**Work request**
Below are entries. Pull out all lines containing "retries".

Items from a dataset

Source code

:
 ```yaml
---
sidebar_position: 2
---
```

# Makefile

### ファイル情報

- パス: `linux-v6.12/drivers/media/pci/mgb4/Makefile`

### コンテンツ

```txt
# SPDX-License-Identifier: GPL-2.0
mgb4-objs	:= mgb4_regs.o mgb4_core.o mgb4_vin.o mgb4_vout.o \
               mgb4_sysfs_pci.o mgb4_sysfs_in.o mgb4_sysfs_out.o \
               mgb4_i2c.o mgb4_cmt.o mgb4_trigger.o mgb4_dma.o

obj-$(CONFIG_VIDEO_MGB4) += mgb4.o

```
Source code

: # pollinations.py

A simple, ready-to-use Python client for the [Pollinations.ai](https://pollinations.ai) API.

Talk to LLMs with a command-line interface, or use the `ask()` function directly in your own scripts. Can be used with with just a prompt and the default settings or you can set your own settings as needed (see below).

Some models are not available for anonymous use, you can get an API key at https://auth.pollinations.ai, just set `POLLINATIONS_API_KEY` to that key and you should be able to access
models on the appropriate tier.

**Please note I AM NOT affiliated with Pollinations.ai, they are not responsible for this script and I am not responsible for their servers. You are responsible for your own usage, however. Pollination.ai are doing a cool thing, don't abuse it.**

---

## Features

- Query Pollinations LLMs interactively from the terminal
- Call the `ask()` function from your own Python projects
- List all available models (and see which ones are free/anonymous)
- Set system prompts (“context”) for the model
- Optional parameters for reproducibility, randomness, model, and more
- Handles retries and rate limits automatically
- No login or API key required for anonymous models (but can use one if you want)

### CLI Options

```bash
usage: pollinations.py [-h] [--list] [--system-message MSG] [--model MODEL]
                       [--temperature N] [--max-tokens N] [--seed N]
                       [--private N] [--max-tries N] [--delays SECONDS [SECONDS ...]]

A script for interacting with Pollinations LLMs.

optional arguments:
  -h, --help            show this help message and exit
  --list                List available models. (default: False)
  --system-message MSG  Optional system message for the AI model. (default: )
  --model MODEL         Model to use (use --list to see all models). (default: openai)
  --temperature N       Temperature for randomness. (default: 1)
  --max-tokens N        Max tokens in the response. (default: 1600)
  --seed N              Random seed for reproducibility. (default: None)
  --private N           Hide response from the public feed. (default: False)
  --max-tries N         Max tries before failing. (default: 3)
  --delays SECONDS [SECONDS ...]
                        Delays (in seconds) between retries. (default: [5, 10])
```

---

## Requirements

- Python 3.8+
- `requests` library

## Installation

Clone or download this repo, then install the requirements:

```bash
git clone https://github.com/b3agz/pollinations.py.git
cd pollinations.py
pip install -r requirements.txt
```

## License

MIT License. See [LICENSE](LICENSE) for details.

**Final answer**
- Handles retries and rate limits automatically
                        Delays (in seconds) between retries. (default: [5, 10])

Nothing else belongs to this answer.